### [EXERCISE PROMPT]
The lines from the start of the data through the line with "same Argand diagram and points up." are to be returned verbatim; all later lines are to be omitted.

(Plain-text document sources)
**********
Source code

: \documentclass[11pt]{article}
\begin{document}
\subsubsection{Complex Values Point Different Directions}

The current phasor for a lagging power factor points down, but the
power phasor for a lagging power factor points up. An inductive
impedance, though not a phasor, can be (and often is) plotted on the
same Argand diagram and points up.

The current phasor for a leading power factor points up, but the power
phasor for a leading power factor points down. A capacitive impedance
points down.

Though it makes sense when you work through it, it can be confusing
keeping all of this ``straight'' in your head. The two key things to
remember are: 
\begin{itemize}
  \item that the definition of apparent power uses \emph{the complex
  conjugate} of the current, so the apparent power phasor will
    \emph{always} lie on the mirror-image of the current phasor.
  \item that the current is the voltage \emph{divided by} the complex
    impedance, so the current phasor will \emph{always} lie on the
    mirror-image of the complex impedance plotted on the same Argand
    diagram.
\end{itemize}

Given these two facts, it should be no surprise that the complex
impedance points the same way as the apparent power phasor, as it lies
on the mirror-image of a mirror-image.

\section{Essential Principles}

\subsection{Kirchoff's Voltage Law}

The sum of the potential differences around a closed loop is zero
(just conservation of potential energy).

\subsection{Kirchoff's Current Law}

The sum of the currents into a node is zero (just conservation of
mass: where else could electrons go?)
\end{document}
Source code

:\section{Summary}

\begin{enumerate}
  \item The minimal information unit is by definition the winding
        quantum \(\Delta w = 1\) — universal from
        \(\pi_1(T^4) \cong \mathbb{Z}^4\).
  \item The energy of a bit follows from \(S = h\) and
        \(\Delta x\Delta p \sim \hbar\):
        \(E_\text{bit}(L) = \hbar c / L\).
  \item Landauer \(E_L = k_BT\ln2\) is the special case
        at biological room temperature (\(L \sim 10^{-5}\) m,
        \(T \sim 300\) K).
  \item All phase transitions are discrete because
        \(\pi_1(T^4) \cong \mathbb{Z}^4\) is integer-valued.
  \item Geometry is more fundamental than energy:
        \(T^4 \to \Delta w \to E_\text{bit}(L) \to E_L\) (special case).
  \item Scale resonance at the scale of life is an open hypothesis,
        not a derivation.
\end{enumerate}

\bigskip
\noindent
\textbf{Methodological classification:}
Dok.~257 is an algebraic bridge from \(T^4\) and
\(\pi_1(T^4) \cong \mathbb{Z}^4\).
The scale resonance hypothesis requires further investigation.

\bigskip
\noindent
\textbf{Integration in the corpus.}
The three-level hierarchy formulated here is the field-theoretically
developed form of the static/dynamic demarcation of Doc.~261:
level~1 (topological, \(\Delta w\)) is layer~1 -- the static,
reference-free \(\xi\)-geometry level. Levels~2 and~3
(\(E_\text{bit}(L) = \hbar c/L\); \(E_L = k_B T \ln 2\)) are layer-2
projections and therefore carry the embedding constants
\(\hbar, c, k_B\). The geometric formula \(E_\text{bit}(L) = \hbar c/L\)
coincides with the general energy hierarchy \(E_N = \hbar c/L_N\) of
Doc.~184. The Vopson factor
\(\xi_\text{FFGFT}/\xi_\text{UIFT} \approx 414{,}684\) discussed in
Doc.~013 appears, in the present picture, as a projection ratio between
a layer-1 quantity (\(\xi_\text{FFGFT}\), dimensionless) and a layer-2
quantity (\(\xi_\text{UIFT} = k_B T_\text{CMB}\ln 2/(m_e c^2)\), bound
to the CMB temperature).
**********
### [EXPECTED OUTPUT]
Source code

: \documentclass[11pt]{article}
\begin{document}
\subsubsection{Complex Values Point Different Directions}

The current phasor for a lagging power factor points down, but the
power phasor for a lagging power factor points up. An inductive
impedance, though not a phasor, can be (and often is) plotted on the
same Argand diagram and points up.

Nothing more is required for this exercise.